• Your objective
Starting from the line in which "发表于 2025-2-5 17:33" appears, output every line down to the last line of the data below, exactly and without anything more.

- - -

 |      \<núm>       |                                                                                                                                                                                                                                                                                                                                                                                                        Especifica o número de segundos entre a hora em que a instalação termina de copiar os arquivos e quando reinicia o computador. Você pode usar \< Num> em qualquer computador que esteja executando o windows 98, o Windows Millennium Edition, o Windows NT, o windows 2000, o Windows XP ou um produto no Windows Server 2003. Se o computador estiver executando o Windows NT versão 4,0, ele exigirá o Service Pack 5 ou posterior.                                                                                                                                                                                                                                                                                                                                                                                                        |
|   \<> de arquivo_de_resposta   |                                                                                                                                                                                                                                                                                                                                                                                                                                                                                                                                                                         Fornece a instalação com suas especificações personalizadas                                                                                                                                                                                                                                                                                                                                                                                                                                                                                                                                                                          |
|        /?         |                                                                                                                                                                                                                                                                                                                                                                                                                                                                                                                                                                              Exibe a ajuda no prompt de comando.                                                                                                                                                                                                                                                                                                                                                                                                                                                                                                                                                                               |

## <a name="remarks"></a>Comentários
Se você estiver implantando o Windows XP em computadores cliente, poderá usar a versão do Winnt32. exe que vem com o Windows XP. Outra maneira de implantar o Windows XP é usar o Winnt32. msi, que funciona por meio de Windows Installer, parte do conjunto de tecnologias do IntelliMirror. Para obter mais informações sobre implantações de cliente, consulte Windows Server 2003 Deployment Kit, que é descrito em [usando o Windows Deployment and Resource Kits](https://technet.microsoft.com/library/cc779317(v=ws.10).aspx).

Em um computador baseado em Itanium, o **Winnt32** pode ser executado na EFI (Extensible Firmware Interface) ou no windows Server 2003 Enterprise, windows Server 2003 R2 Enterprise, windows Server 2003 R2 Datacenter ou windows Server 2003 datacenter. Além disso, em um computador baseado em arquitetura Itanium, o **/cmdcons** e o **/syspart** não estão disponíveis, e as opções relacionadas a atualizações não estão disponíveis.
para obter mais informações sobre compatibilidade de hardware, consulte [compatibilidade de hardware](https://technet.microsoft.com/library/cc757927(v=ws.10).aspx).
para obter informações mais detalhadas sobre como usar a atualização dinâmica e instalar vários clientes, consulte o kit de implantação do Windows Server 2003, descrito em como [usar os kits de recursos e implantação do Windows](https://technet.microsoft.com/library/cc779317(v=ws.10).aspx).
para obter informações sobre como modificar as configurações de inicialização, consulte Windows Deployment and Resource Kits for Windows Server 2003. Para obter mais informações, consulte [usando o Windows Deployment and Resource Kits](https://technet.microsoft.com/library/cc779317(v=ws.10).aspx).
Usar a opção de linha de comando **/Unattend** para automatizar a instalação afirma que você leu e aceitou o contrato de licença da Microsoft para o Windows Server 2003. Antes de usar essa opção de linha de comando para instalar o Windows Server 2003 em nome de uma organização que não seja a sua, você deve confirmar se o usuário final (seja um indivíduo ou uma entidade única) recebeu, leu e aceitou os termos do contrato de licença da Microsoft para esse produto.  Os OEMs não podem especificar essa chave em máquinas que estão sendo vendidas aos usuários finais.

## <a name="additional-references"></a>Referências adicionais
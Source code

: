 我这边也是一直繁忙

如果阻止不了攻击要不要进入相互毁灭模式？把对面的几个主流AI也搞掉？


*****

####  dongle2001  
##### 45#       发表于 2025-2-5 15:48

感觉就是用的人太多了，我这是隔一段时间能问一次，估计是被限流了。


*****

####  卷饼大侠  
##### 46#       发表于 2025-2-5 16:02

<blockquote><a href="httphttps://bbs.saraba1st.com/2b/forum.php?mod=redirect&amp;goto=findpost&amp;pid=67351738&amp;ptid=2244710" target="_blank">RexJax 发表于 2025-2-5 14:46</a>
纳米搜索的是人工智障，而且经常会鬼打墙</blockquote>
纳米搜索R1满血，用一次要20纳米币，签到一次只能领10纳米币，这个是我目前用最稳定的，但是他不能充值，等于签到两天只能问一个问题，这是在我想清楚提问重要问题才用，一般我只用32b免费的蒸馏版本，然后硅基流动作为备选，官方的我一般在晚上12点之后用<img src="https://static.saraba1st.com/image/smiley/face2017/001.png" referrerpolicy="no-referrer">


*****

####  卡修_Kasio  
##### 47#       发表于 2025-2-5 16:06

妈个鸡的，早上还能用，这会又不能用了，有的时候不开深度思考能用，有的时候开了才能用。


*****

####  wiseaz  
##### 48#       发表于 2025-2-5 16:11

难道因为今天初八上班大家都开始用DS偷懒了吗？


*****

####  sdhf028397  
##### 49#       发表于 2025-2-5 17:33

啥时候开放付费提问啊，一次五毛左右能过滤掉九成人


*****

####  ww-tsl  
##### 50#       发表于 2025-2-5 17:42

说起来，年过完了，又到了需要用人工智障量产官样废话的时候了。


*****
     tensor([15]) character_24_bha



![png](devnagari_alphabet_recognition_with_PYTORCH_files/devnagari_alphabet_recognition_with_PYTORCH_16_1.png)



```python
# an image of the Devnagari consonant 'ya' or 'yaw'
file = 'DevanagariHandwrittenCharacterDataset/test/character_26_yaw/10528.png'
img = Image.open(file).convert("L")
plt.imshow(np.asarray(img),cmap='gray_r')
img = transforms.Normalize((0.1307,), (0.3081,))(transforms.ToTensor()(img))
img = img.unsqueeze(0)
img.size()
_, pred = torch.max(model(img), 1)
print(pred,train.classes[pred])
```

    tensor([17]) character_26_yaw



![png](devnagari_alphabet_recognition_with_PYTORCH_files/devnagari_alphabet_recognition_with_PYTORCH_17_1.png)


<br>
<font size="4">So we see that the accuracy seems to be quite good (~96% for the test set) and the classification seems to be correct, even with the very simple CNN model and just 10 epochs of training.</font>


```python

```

- - -

• Solution
##### 49#       发表于 2025-2-5 17:33

啥时候开放付费提问啊，一次五毛左右能过滤掉九成人


*****

####  ww-tsl  
##### 50#       发表于 2025-2-5 17:42

说起来，年过完了，又到了需要用人工智障量产官样废话的时候了。


*****
     tensor([15]) character_24_bha



![png](devnagari_alphabet_recognition_with_PYTORCH_files/devnagari_alphabet_recognition_with_PYTORCH_16_1.png)



```python
# an image of the Devnagari consonant 'ya' or 'yaw'
file = 'DevanagariHandwrittenCharacterDataset/test/character_26_yaw/10528.png'
img = Image.open(file).convert("L")
plt.imshow(np.asarray(img),cmap='gray_r')
img = transforms.Normalize((0.1307,), (0.3081,))(transforms.ToTensor()(img))
img = img.unsqueeze(0)
img.size()
_, pred = torch.max(model(img), 1)
print(pred,train.classes[pred])
```

    tensor([17]) character_26_yaw



![png](devnagari_alphabet_recognition_with_PYTORCH_files/devnagari_alphabet_recognition_with_PYTORCH_17_1.png)


<br>
<font size="4">So we see that the accuracy seems to be quite good (~96% for the test set) and the classification seems to be correct, even with the very simple CNN model and just 10 epochs of training.</font>


```python

```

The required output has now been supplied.